After having glamored tobacco for decades, France is preparing for its most swept smoking ban to date. The new restrictions, announced by the Minister of Health, Catherine Vautrin, prohibit smoking in almost all public outdoor spaces where children can meet, including beaches, parks, gardens, playgrounds, sports rooms, school entrances and bus stops.
“Tobacco must disappear where there are children,” Vautrin told French media. Freedom of smoking “stops where children’s right to breathe starts in their own air”.
If the law of Vautrin reflects Public health prioritiesIt also reports a deeper cultural change. Smoking has defined here identity, fashion and cinema for so long that the new measure is like a quiet French revolution in a country whose relationship with tobacco is famous.
According to France, the Cancer League, more than 90% of French films from 2015 to 2019 presented stages of smoking – more than double the rate in Hollywood productions. Each French film lasted an average of almost three minutes of smoking on the screen, actually the same exhibition as six 30 -second television advertisements.
The cinema has been particularly influential. Belmondo’s rebellious smoker Jean-Luc Godard “Breathless” has become a shorte -haired for the young challenge around the world. Bardot’s cigarette smoke traveled “and to God created a woman”, symbolizing a frantic sensuality.
However, this glamor has consequences. According to the public health authorities in France, around 75,000 people die from tobacco -related diseases each year. Although smoking rates have recently dropped – less than 25% of French adults are now smoking daily, a low history – the habit remains stubbornly integrated, especially among young people and urban chic.

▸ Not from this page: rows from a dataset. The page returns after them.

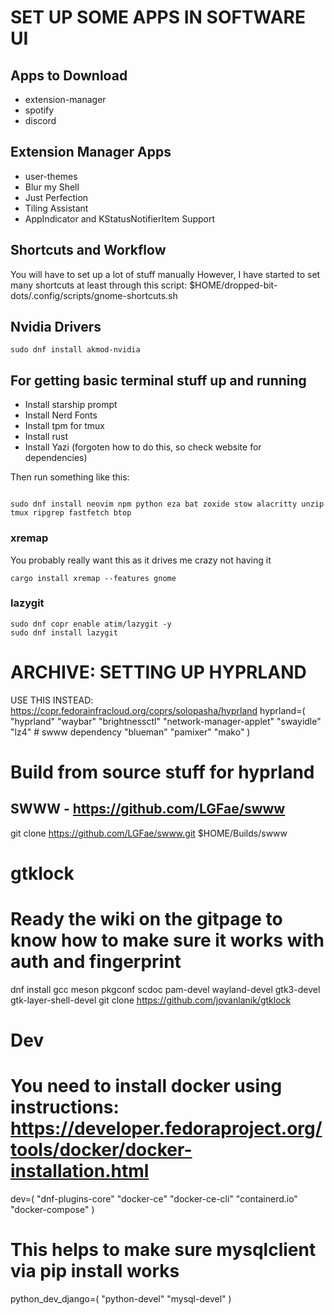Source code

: # SET UP SOME APPS IN SOFTWARE UI

## Apps to Download
- extension-manager
- spotify
- discord

## Extension Manager Apps
- user-themes
- Blur my Shell
- Just Perfection
- Tiling Assistant
- AppIndicator and KStatusNotifierItem Support

## Shortcuts and Workflow
You will have to set up a lot of stuff manually
However, I have started to set many shortcuts at least through this script: $HOME/dropped-bit-dots/.config/scripts/gnome-shortcuts.sh


## Nvidia Drivers
```sudo dnf install akmod-nvidia```

## For getting basic terminal stuff up and running
- Install starship prompt
- Install Nerd Fonts
- Install tpm for tmux
- Install rust
- Install Yazi (forgoten how to do this, so check website for dependencies)

Then run something like this:
```

sudo dnf install neovim npm python eza bat zoxide stow alacritty unzip tmux ripgrep fastfetch btop
```

### xremap
You probably really want this as it drives me crazy not having it
```
cargo install xremap --features gnome
```
### lazygit
```
sudo dnf copr enable atim/lazygit -y
sudo dnf install lazygit
```
# ARCHIVE: SETTING UP HYPRLAND
USE THIS INSTEAD: https://copr.fedorainfracloud.org/coprs/solopasha/hyprland
hyprland=(
    "hyprland"
    "waybar"
    "brightnessctl"
    "network-manager-applet"
    "swayidle"
    "lz4" # swww dependency
    "blueman"
    "pamixer"
    "mako"
    )

# Build from source stuff for hyprland

## SWWW - https://github.com/LGFae/swww
git clone https://github.com/LGFae/swww.git $HOME/Builds/swww


# gtklock
# Ready the wiki on the gitpage to know how to make sure it works with auth and fingerprint
dnf install gcc meson pkgconf scdoc pam-devel wayland-devel gtk3-devel gtk-layer-shell-devel
git clone https://github.com/jovanlanik/gtklock

# Dev
# You need to install docker using instructions: https://developer.fedoraproject.org/tools/docker/docker-installation.html
dev=(
    "dnf-plugins-core"
    "docker-ce"
    "docker-ce-cli"
    "containerd.io"
    "docker-compose"
    )

# This helps to make sure mysqlclient via pip install works
python_dev_django=(
    "python-devel"
    "mysql-devel"
    )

The relationship of France with tobacco has long been long in contradiction. Air France did not prohibit smoking on all its flights before 2000, years after the main American carriers began to appease it in the late 1980s and early 90s. The delay reflected a slower country to break its cultural romance with cigarettes, even at 35,000 feet.

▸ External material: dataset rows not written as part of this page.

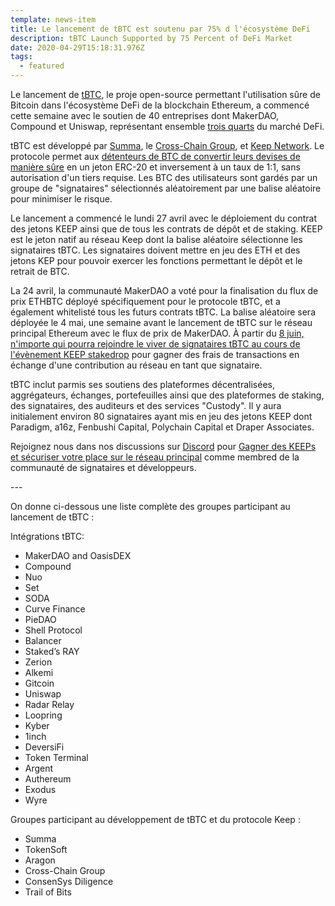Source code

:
 ```yaml
---
template: news-item
title: Le lancement de tBTC est soutenu par 75% d l'écosystème DeFi
description: tBTC Launch Supported by 75 Percent of DeFi Market
date: 2020-04-29T15:18:31.976Z
tags:
  - featured
---
```

Le lancement de [tBTC](https://tbtc.network/), le proje open-source permettant l'utilisation sûre de Bitcoin dans l'écosystème DeFi de la blockchain Ethereum, a commencé cette semaine avec le soutien de 40 entreprises dont MakerDAO, Compound et Uniswap, représentant ensemble [trois quarts](https://defipulse.com/) du marché DeFi.

tBTC est développé par [Summa](https://summa.one/), le [ Cross-Chain Group](https://www.crosschain.group/), et  [Keep Network](http://keep.network). Le protocole permet aux [détenteurs de BTC de convertir leurs devises de manière sûre](https://blog.keep.network/introducing-tbtc-the-safest-way-to-earn-with-your-bitcoin-fec077f171f4) en un jeton ERC-20 et inversement à un taux de 1:1, sans autorisation d'un tiers requise. Les BTC des utilisateurs sont gardés par un groupe de "signataires" sélectionnés aléatoirement par une balise aléatoire pour minimiser le risque.

Le lancement a commencé le lundi 27 avril avec le déploiement du contrat des jetons KEEP ainsi que de tous les contrats de dépôt et de staking. KEEP est le jeton natif au réseau Keep dont la balise aléatoire sélectionne les signataires tBTC. Les signataires doivent mettre en jeu des ETH et des jetons KEP pour pouvoir exercer les fonctions permettant le dépôt et le retrait de BTC.

La 24 avril, la communauté MakerDAO a voté pour la finalisation du flux de prix ETHBTC déployé spécifiquement pour le protocole tBTC, et a également whitelisté tous les futurs contrats tBTC. La balise aléatoire sera déployée le 4 mai, une semaine avant le lancement de tBTC sur le réseau principal Ethereum avec le flux de prix de MakerDAO. À partir du [8 juin, n'importe qui pourra rejoindre le viver de signataires tBTC au cours de l'évènement KEEP stakedrop](https://www.crowdcast.io/e/keep-stakedrop---live/register) pour gagner des frais de transactions en échange d'une contribution au réseau en tant que signataire.

tBTC inclut parmis ses soutiens des plateformes décentralisées, aggrégateurs, échanges, portefeuilles ainsi que des plateformes de staking, des signataires, des auditeurs et des services "Custody". Il y aura initialement environ 80 signataires ayant mis en jeu des jetons KEEP dont Paradigm, a16z, Fenbushi Capital, Polychain Capital et Draper Associates.

Rejoignez nous dans nos discussions sur [Discord](https://discord.gg/2HnCxsd) pour [Gagner des KEEPs et sécuriser votre place sur le réseau principal](https://blog.keep.network/how-to-play-for-keeps-297f246455d4) comme membred de la communauté de signataires et développeurs.

\---

On donne ci-dessous une liste complète des groupes participant au lancement de tBTC :

Intégrations tBTC:

* MakerDAO and OasisDEX
* Compound
* Nuo
* Set
* SODA
* Curve Finance
* PieDAO
* Shell Protocol
* Balancer
* Staked’s RAY
* Zerion
* Alkemi
* Gitcoin
* Uniswap
* Radar Relay
* Loopring
* Kyber
* 1inch
* DeversiFi
* Token Terminal
* Argent
* Authereum
* Exodus
* Wyre

Groupes participant au développement de tBTC  et du protocole Keep :

* Summa
* TokenSoft
* Aragon
* Cross-Chain Group
* ConsenSys Diligence
* Trail of Bits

Walking in the elegant streets of the Marais, the most trendy district of Paris, the reactions to the ban on smoking varied from pragmatic acceptance to the nostalgic challenge.
“It’s time. I do not want my children to grow up thinking that smoke is romantic, “said Clémence Laurent, a 34 -year -old fashion buyer, sipping the espresso in a crowded coffee terrace. “Of course, Bardot made glamorous cigarettes appear. But Bardot was not concerned with today’s warnings on lung cancer.”
In a nearby shop, the vintage dealer Luc Baudry, 53, saw the ban as an attack on something essentially French. “Smoking has always been part of our culture. Remove cigarettes and what do we stay? Smoothies of Chou Frize? ” He laughed.
In front of him, Jeanne Lévy, 72, gleaved in the range, her deeply engraved voice – she says – by decades of Gauls. “I smoked my first cigarette while looking at Jeanne Moreau,” she confessed, sparkling eyes behind vintage sunglasses. “It was his voice – smoked, sexy, lived. Who didn’t want this voice? “
Indeed, Jeanne Moreau’s teeming voice, with nicotine, transformed tobacco into poetry itself, immortalized in classics such as “Jules and Jim” by François Truffaut. Smoking has acquired an existential glamor which made unimaginable which was unimaginable for generations of French smokers.
The new law of France reflects larger European trends. Great Britain, Spain and Sweden have all implemented significant smoking prohibitions in public spaces. Sweden has banned smoking in the outdoor restaurant terraces, bus stops and school lessons in 2019. Spain has extended its prohibitions to coffee terraces, spaces still exempt in France – at least for the moment.
In Paris Park Place des Vosges, the student of literature Thomas Bouchard tight an electronic cigarette which is always exempt from the new ban and shrugged.
“Perhaps vaping is our compromise,” he said, exhaling slowly. “A little less sexy, maybe. But fewer wrinkles too.”